ツウイン
「追加検査の場所分かります?昔パチンコ屋だった所です」に対して「あぁ、斎場の脇ですね」と返した。
夜会巻きクール眼鏡の女性内科医の口からパチンコ屋という言葉が出たことにすこしの驚きと、普通に物語としての良さを感じる。私が相手の立場だったらチンピラみたいなアロハを着た女が地元の斎場の場所を把握していることに良さを感じただろうが、あいにく私以外の人はあんまり暇じゃない。時間もあって体調も悪い私はMRI検査を受けることになった。
噂には聞いていた。拘束されて狭いところに閉じ込められて尚且つ、ずっとうるさいなんてどうかしてる。外は暑いし胃を空っぽにして13時間経つのでふらふらだ。原理が分からない検査を受けるのに空腹は全然適していない。
問診票を記入して着替えて待っていると、もう何回も繰り返し説明され、更衣室の壁にも事細かに書かれていた「金属を外せ」という旨の注意事項を、またもや若い男性のお医者さんが口頭で尋ねてくる。私は念のためもう一度耳たぶとポケットの中身を確認する。
金属を持ち込んだらどうなるんだろう。多分MRIは磁石の特性を利用していて、大きな音が出るのもきっと、その特性上仕方ないんだろう。以前、頭頂部を気にして黒い粉を頭に振っていたおじさんがMRIを受けて、それが機械の隙間に張り付いて、機械が壊れてしまいましたというニュースをみたことがある。大変なことだ。大丈夫、私は機械を壊しません。
セルフボディチェックが済むと「お腹の映りを良くする飲み物です」と透明な液体を渡される。「そんなもんあってたまるか」と思いながらゴクゴク飲む。この男の人が白衣を着ているから飲むのであって、これが半ズボンにバンドTシャツだったら絶対に飲まない。液体はトレハロースみたいな変な甘さと、くず湯みたいなとろみのある変な喉ごしで、お腹も減っていたし、できればきれいに映りたいし、もっと飲みたいと思った。映画館サイズの紙コップの中身を勢いよく飲んですぐに返す。分かった。ウォーターリングガムだ。口元をぐいっと拭いながらひらめいた。

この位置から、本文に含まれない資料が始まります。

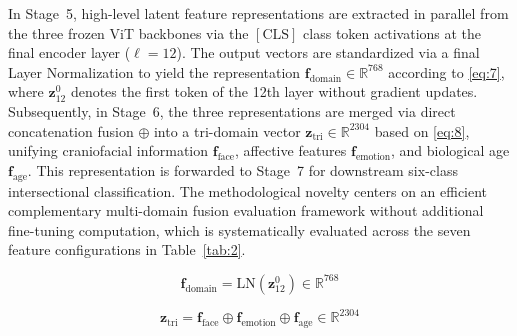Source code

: In Stage~5, high-level latent feature representations are extracted in parallel from the three frozen ViT backbones via the $[\text{CLS}]$ class token activations at the final encoder layer ($\ell = 12$). The output vectors are standardized via a final Layer Normalization to yield the representation $\mathbf{f}_{\text{domain}} \in \mathbb{R}^{768}$ according to \eqref{eq:7}, where $\mathbf{z}_{12}^0$ denotes the first token of the 12th layer without gradient updates. Subsequently, in Stage~6, the three representations are merged via direct concatenation fusion $\oplus$ into a tri-domain vector $\mathbf{z}_{\text{tri}} \in \mathbb{R}^{2304}$ based on \eqref{eq:8}, unifying craniofacial information $\mathbf{f}_{\text{face}}$, affective features $\mathbf{f}_{\text{emotion}}$, and biological age $\mathbf{f}_{\text{age}}$. This representation is forwarded to Stage~7 for downstream six-class intersectional classification. The methodological novelty centers on an efficient complementary multi-domain fusion evaluation framework without additional fine-tuning computation, which is systematically evaluated across the seven feature configurations in Table~\ref{tab:2}.

\begin{equation}
\mathbf{f}_{\text{domain}} = \text{LN}(\mathbf{z}_{12}^0) \in \mathbb{R}^{768}
\label{eq:7}
\end{equation}

\begin{equation}
\mathbf{z}_{\text{tri}} = \mathbf{f}_{\text{face}} \oplus \mathbf{f}_{\text{emotion}} \oplus \mathbf{f}_{\text{age}} \in \mathbb{R}^{2304}
\label{eq:8}
\end{equation}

ペースメーカー、ピアス、人工関節、カラーコンタクト、ヘアクリップ、入れ歯
今度は紙とペンを渡されて項目ひとつひとつにチェックをいれていかなければならない。チェックをいれる度に私の背骨に埋め込まれた架空のピップエレキバンがひとつずつ爆発していく。もう飽きてきた。署名して日付を書いて今日が令和の何年なのか分からないから2にも3にも読める感じにしておく。よし。
狭いところも大きな音も怖くない私にとって検査は想定通りで「息を吸って、止めてください」のアナウンスのあとに「楽にしてください」が永遠に来なかった場合のノリツッコミを考えているうちに全てが済んでしまった。あとは、石棺みたいな機械に仰向けで入るときに渡された「ナースコール」が良くない英語のスラングに聞こえてぎょっとしたくらいだ。私のお腹はよく映っただろうか。気掛かりだ。
会計と引き換えに貰った診療明細に「ボースデル内用液」とあって、あの美味しいのみものはそういう名前なんだな、ということが分かって嬉しくなる。点数は108点。他と比較して妥当な点数だ。ウォーターリングガムはもう製造中止だし、保険適用であれを食べたときの気持ちになれるなら、悪くない108点だ。口のなかに無限に唾が湧く。なにか食べなければならない。
14時間ぶりに食べた固形物、デニーズのパフェが美味しすぎる。ボースデル内用液なんてまったく美味しくない。数十分前の私はどうかしていた。全然、美味しくない。パフェが一番美味しいに決まっている。私の中の所ジョージがOS-1を「美味しい、美味しい」と言いながら腰に手を当てて飲み干す。「それは君が熱中症だからやでぇ」私の中の鶴瓶師匠も、麦茶を飲んで笑っているよ。